**TASK STATEMENT**:
From the records below, copy out each line that has the word "parameters".

Source records

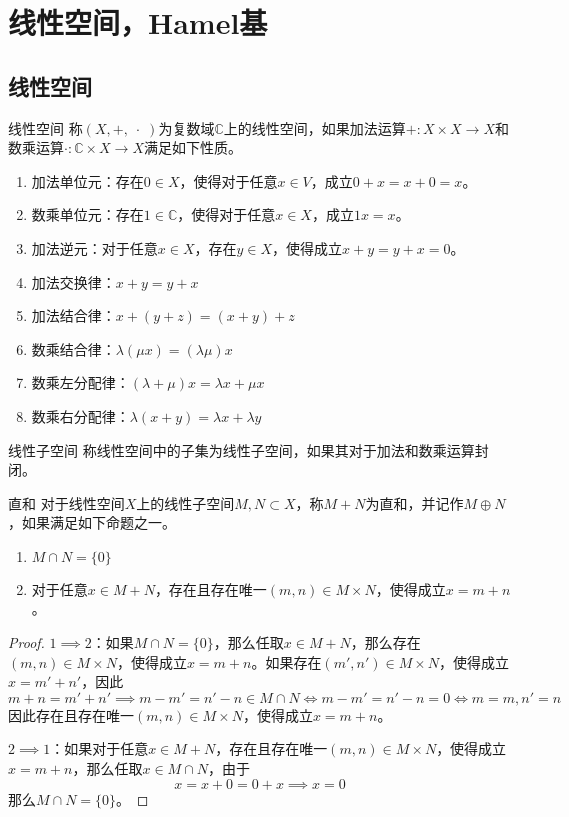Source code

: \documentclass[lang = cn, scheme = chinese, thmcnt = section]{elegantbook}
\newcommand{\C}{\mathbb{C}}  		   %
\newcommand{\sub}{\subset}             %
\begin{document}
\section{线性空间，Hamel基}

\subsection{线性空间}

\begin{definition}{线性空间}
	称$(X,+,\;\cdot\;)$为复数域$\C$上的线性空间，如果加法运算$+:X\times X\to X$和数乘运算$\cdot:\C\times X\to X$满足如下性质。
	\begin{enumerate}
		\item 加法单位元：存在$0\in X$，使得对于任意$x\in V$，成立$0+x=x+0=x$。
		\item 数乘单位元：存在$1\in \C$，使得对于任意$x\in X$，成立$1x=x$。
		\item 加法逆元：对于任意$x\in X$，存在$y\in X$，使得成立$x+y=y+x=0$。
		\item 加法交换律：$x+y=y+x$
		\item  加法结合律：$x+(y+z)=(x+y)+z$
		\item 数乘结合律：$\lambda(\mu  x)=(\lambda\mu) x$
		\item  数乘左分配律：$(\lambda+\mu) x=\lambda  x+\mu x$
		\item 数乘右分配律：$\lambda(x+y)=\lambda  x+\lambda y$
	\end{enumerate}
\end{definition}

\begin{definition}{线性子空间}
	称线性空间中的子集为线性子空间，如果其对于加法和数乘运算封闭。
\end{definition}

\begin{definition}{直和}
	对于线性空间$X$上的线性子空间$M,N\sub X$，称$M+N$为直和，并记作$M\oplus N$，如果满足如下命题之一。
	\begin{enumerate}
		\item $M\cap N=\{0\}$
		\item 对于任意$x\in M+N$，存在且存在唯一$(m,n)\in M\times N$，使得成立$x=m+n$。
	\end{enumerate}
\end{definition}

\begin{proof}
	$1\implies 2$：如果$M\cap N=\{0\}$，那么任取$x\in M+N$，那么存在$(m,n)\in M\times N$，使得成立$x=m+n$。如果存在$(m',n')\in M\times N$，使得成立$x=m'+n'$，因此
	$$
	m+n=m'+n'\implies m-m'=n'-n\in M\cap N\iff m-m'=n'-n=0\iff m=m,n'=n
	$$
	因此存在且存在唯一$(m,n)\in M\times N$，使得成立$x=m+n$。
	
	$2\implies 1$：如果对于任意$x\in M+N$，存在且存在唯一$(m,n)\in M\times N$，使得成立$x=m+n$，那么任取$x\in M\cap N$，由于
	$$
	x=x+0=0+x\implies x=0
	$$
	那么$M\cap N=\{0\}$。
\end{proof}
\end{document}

--

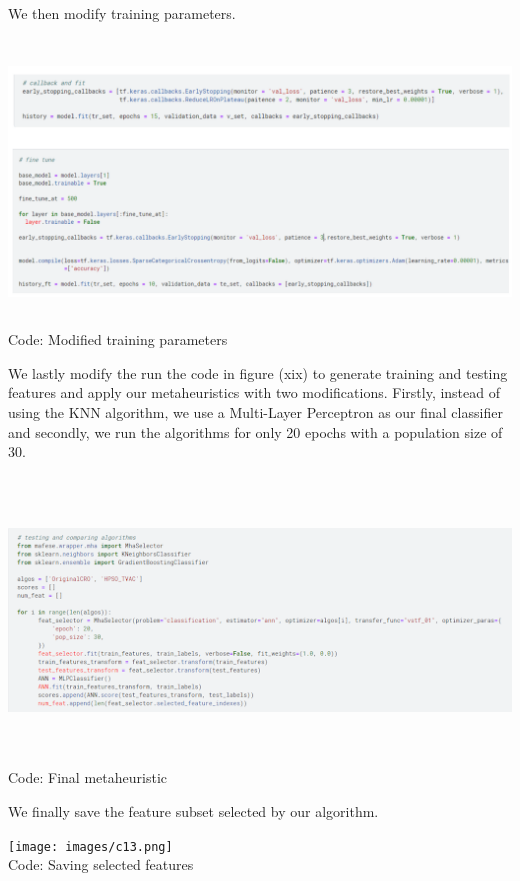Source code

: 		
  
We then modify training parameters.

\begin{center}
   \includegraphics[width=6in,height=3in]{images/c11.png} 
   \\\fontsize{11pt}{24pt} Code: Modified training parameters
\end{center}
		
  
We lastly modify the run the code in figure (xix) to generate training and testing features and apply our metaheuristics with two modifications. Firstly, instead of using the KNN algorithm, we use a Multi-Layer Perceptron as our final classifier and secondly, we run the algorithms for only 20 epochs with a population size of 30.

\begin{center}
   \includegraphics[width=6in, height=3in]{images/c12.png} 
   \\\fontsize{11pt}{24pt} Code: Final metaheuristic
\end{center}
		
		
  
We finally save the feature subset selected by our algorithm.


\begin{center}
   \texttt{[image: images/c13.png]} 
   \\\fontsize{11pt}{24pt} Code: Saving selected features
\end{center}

**WRITTEN ANSWER**:
We then modify training parameters.
   \\\fontsize{11pt}{24pt} Code: Modified training parameters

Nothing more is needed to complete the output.